From: Christoph Hellwig <hch@lst.de>
To: Carlos Maiolino <cem@kernel.org>, Christian Brauner <brauner@kernel.org>
Cc: Jan Kara <jack@suse.cz>,
"Martin K. Petersen" <martin.petersen@oracle.com>,
linux-kernel@vger.kernel.org, linux-xfs@vger.kernel.org,
linux-fsdevel@vger.kernel.org, linux-raid@vger.kernel.org,
linux-block@vger.kernel.org
Subject: [PATCH 4/4] xfs: fallback to buffered I/O for direct I/O when stable writes are required
Date: Wed, 29 Oct 2025 08:15:05 +0100 [thread overview]
Message-ID: <20251029071537.1127397-5-hch@lst.de> (raw)
In-Reply-To: <20251029071537.1127397-1-hch@lst.de>
Inodes can be marked as requiring stable writes, which is a setting
usually inherited from block devices that require stable writes. Block
devices require stable writes when the drivers have to sample the data
more than once, e.g. to calculate a checksum or parity in one pass, and
then send the data on to a hardware device, and modifying the data
in-flight can lead to inconsistent checksums or parity.
For buffered I/O, the writeback code implements this by not allowing
modifications while folios are marked as under writeback, but for
direct I/O, the kernel currently does not have any way to prevent the
user application from modifying the in-flight memory, so modifications
can easily corrupt data despite the block driver setting the stable
write flag. Even worse, corruption can happen on reads as well,
where concurrent modifications can cause checksum mismatches, or
failures to rebuild parity. One application known to trigger this
behavior is Qemu when running Windows VMs, but there might be many
others as well. xfstests can also hit this behavior, not only in the
specifically crafted patch for this (generic/761), but also in
various other tests that mostly stress races between different I/O
modes, which generic/095 being the most trivial and easy to hit
one.
Fix XFS to fall back to uncached buffered I/O when the block device
requires stable writes to fix these races.

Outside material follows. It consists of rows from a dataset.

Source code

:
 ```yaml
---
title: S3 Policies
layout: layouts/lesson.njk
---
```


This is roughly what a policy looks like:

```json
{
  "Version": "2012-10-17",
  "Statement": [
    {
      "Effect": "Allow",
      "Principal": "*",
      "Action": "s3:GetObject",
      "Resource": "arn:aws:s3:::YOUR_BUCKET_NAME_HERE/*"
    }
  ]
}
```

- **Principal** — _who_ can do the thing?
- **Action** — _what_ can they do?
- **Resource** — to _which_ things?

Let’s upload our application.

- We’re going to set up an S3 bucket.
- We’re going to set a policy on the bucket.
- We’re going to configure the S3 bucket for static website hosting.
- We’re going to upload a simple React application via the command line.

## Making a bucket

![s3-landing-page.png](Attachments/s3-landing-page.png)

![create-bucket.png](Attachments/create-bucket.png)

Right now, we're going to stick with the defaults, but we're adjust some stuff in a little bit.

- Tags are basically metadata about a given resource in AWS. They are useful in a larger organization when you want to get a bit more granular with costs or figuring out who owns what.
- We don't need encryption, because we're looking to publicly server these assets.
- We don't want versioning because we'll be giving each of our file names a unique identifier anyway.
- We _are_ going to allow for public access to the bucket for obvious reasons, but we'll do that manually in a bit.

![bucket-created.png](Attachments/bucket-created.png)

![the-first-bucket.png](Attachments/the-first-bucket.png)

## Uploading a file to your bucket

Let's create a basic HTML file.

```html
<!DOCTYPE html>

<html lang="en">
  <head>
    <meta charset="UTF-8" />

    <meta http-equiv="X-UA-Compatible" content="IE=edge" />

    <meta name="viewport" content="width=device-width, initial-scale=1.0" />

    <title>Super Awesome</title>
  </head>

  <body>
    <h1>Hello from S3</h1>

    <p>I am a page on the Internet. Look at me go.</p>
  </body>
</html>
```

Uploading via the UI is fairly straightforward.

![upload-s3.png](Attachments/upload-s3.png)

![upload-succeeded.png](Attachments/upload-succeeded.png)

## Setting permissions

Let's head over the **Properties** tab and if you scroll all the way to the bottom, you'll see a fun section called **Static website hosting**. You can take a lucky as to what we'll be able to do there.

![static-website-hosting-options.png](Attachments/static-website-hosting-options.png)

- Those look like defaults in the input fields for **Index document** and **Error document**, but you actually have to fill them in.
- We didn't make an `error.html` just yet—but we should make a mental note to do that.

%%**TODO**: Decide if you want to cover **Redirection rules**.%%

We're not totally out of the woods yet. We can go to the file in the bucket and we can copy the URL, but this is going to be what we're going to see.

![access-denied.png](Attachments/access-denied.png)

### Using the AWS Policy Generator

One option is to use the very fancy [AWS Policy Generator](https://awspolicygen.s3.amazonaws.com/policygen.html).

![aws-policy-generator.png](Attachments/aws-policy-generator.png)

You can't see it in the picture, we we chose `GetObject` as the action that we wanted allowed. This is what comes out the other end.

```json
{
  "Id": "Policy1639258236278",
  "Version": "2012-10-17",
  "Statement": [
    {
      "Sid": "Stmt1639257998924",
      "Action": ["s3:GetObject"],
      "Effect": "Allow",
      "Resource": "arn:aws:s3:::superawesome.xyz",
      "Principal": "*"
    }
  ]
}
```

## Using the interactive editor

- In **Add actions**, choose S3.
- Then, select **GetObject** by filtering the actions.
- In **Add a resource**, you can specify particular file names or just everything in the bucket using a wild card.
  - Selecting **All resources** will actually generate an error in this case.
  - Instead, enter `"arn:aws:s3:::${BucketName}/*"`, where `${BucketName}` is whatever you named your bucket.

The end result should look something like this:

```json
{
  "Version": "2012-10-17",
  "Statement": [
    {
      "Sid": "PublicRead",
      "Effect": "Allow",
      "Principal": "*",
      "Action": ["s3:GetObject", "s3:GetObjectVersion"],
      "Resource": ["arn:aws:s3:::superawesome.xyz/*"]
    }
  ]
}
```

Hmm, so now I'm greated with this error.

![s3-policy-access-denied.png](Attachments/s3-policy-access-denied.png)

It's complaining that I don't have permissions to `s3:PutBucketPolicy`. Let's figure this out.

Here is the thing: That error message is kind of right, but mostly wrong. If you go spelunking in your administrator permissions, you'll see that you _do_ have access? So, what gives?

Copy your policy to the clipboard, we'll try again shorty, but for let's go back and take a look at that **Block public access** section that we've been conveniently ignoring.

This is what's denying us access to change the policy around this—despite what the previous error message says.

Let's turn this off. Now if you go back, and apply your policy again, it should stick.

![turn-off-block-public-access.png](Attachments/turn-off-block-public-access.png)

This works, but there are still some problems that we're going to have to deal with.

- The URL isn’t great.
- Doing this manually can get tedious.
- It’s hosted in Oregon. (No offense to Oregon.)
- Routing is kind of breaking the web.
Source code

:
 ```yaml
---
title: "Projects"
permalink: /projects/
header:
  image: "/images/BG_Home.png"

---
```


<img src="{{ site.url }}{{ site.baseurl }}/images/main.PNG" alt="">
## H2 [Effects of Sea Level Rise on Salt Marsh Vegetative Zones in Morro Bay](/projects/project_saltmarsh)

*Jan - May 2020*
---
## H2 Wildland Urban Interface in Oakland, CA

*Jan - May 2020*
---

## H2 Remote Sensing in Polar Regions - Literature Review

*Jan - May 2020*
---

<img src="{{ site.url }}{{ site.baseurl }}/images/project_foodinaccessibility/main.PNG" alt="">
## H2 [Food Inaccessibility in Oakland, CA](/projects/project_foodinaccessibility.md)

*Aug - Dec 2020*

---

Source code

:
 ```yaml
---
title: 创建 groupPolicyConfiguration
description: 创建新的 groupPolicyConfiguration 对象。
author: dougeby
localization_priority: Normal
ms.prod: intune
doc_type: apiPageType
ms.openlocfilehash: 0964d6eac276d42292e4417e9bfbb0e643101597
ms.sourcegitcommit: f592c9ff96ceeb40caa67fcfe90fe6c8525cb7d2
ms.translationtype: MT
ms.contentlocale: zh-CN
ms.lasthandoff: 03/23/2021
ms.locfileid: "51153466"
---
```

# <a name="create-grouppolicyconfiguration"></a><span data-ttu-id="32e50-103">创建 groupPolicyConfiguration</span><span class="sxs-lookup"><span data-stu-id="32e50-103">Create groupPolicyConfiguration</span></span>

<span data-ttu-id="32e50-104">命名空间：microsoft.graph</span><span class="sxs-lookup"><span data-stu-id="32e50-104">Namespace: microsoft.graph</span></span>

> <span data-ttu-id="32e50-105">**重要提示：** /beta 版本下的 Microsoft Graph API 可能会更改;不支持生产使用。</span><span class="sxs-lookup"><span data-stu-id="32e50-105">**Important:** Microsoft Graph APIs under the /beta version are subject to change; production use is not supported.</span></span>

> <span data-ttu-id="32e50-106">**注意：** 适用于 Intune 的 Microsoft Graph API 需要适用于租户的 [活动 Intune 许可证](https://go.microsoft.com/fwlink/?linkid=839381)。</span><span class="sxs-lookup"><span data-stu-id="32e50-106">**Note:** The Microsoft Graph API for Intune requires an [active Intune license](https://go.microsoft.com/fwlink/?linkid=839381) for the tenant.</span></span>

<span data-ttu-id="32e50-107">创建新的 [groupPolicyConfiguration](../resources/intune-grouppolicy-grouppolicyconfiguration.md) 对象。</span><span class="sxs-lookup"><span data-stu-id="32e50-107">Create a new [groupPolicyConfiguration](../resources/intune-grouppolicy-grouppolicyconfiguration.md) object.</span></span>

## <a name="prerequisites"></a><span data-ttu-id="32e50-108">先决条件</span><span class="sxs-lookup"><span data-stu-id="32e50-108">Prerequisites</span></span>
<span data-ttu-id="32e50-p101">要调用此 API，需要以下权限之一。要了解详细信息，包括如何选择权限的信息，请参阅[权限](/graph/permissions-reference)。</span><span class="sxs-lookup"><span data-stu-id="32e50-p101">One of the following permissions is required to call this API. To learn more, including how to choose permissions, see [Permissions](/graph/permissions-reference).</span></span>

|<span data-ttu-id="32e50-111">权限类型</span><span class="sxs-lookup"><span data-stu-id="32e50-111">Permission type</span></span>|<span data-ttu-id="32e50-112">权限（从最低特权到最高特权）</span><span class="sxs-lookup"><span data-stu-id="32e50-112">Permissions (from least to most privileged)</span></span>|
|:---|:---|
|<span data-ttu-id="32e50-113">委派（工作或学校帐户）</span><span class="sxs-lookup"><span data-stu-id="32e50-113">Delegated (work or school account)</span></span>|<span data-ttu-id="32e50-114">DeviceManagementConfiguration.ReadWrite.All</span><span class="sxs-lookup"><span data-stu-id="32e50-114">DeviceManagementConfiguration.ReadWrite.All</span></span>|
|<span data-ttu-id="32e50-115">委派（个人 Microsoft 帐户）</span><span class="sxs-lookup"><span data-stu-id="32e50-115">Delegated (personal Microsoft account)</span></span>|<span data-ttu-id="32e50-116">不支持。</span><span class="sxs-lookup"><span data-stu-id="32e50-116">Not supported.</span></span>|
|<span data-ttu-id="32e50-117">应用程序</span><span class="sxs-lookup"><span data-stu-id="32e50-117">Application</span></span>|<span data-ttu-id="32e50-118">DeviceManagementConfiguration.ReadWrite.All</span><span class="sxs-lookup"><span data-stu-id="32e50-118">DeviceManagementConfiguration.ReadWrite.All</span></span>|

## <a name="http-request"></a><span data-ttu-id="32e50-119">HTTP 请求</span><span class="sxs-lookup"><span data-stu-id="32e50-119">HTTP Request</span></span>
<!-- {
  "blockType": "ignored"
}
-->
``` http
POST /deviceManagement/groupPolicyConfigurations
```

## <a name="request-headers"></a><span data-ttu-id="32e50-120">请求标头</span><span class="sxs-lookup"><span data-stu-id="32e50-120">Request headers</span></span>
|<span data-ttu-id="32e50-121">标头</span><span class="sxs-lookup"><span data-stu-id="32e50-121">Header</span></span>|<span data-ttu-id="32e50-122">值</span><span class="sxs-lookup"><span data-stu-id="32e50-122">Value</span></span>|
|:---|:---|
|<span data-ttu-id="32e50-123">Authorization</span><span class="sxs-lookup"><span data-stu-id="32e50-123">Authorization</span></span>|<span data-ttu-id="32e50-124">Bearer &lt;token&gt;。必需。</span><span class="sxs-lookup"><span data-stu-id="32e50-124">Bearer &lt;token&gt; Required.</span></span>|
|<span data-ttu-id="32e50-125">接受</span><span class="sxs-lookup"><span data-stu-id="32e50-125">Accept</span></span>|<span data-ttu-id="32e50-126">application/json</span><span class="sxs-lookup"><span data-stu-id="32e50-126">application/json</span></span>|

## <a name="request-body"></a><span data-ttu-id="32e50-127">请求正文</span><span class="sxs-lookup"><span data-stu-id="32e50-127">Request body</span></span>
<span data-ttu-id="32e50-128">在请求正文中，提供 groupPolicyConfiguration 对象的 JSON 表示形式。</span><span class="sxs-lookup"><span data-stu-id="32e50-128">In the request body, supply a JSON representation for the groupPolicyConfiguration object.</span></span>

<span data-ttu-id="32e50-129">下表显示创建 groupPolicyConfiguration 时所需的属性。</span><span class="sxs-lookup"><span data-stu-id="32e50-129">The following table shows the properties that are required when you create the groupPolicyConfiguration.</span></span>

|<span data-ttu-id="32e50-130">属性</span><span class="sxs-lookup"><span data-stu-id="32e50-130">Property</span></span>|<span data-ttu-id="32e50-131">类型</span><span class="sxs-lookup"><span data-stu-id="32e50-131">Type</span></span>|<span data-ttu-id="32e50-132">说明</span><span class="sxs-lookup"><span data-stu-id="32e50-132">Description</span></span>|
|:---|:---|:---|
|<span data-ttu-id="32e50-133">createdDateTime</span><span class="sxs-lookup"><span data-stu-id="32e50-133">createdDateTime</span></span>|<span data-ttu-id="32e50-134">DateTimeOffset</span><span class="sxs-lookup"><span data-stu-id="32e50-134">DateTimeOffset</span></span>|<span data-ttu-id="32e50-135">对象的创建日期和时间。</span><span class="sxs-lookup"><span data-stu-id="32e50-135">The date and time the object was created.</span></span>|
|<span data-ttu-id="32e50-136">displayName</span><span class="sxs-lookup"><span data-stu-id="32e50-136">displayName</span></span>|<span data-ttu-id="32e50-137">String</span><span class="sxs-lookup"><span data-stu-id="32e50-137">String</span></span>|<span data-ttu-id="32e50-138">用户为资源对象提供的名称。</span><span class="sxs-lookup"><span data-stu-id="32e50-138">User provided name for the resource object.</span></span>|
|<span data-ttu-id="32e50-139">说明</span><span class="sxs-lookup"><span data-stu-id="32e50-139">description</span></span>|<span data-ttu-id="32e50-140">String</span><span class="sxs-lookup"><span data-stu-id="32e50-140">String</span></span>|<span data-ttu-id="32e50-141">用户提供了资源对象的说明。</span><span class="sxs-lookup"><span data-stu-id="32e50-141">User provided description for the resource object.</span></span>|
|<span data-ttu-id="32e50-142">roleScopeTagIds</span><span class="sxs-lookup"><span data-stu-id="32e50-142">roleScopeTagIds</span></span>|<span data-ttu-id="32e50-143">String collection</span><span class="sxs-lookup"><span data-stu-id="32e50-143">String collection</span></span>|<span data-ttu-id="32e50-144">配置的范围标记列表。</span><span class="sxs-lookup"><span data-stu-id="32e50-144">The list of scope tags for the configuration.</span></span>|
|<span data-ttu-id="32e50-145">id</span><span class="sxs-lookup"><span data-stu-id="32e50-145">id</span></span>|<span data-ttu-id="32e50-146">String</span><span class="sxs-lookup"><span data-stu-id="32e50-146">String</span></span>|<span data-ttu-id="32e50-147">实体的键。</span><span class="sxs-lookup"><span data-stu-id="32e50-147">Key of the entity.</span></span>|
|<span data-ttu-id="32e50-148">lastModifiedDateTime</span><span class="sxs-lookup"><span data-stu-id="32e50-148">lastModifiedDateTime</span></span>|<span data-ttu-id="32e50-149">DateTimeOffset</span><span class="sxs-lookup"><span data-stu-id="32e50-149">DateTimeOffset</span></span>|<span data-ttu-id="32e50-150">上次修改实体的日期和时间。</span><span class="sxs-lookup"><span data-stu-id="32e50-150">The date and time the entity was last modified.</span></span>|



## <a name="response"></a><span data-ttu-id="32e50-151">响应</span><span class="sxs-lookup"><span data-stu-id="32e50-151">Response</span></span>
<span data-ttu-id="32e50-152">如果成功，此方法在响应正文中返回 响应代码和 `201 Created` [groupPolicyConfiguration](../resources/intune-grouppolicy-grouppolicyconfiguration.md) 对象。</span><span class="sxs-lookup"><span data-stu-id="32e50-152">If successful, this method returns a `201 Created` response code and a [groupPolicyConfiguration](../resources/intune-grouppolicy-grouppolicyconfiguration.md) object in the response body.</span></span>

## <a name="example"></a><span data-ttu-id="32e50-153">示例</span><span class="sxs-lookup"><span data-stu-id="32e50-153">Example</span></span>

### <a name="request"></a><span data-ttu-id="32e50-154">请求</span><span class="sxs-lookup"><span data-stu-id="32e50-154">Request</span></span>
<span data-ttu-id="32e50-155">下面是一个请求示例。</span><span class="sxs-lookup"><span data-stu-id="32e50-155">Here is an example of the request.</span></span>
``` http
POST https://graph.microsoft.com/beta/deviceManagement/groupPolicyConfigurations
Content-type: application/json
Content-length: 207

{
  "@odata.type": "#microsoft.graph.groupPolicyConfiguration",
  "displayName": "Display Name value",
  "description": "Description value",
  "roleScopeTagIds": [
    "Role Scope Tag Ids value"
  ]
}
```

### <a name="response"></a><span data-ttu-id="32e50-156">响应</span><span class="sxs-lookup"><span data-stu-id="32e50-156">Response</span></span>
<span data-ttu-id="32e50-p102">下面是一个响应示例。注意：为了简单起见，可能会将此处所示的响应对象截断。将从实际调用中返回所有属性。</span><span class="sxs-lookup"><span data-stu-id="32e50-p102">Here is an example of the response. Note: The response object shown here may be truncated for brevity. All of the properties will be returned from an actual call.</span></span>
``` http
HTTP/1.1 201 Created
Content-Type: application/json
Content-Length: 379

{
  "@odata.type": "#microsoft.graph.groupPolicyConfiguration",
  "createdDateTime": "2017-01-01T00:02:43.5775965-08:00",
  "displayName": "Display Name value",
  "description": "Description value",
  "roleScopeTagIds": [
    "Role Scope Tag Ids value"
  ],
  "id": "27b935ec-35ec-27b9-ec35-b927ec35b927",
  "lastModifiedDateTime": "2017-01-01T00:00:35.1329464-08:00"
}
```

Signed-off-by: Christoph Hellwig <hch@lst.de>
---
fs/xfs/xfs_file.c | 54 +++++++++++++++++++++++++++++++++++++++--------
fs/xfs/xfs_iops.c | 6 ++++++
2 files changed, 51 insertions(+), 9 deletions(-)
diff --git a/fs/xfs/xfs_file.c b/fs/xfs/xfs_file.c
index e09ae86e118e..0668af07966a 100644
--- a/fs/xfs/xfs_file.c
+++ b/fs/xfs/xfs_file.c
@@ -230,6 +230,12 @@ xfs_file_dio_read(
struct xfs_inode *ip = XFS_I(file_inode(iocb->ki_filp));
ssize_t ret;
+ if (mapping_stable_writes(iocb->ki_filp->f_mapping)) {
+ xfs_info_once(ip->i_mount,
+ "falling back from direct to buffered I/O for read");
+ return -ENOTBLK;
+ }
+
trace_xfs_file_direct_read(iocb, to);
if (!iov_iter_count(to))
@@ -302,13 +308,22 @@ xfs_file_read_iter(
if (xfs_is_shutdown(mp))
return -EIO;
- if (IS_DAX(inode))
+ if (IS_DAX(inode)) {
ret = xfs_file_dax_read(iocb, to);
- else if (iocb->ki_flags & IOCB_DIRECT)
+ goto done;
+ }
+
+ if (iocb->ki_flags & IOCB_DIRECT) {
ret = xfs_file_dio_read(iocb, to);
- else
- ret = xfs_file_buffered_read(iocb, to);
+ if (ret != -ENOTBLK)
+ goto done;
+
+ iocb->ki_flags &= ~IOCB_DIRECT;
+ iocb->ki_flags |= IOCB_DONTCACHE;
+ }
+ ret = xfs_file_buffered_read(iocb, to);
+done:
if (ret > 0)
XFS_STATS_ADD(mp, xs_read_bytes, ret);
return ret;
@@ -883,6 +898,7 @@ xfs_file_dio_write(
struct iov_iter *from)
{
struct xfs_inode *ip = XFS_I(file_inode(iocb->ki_filp));
+ struct xfs_mount *mp = ip->i_mount;
struct xfs_buftarg *target = xfs_inode_buftarg(ip);
size_t count = iov_iter_count(from);
@@ -890,15 +906,21 @@ xfs_file_dio_write(
if ((iocb->ki_pos | count) & target->bt_logical_sectormask)
return -EINVAL;
+ if (mapping_stable_writes(iocb->ki_filp->f_mapping)) {
+ xfs_info_once(mp,
+ "falling back from direct to buffered I/O for write");
+ return -ENOTBLK;
+ }
+
/*
* For always COW inodes we also must check the alignment of each
* individual iovec segment, as they could end up with different
* I/Os due to the way bio_iov_iter_get_pages works, and we'd
* then overwrite an already written block.
*/
- if (((iocb->ki_pos | count) & ip->i_mount->m_blockmask) ||
+ if (((iocb->ki_pos | count) & mp->m_blockmask) ||
(xfs_is_always_cow_inode(ip) &&
- (iov_iter_alignment(from) & ip->i_mount->m_blockmask)))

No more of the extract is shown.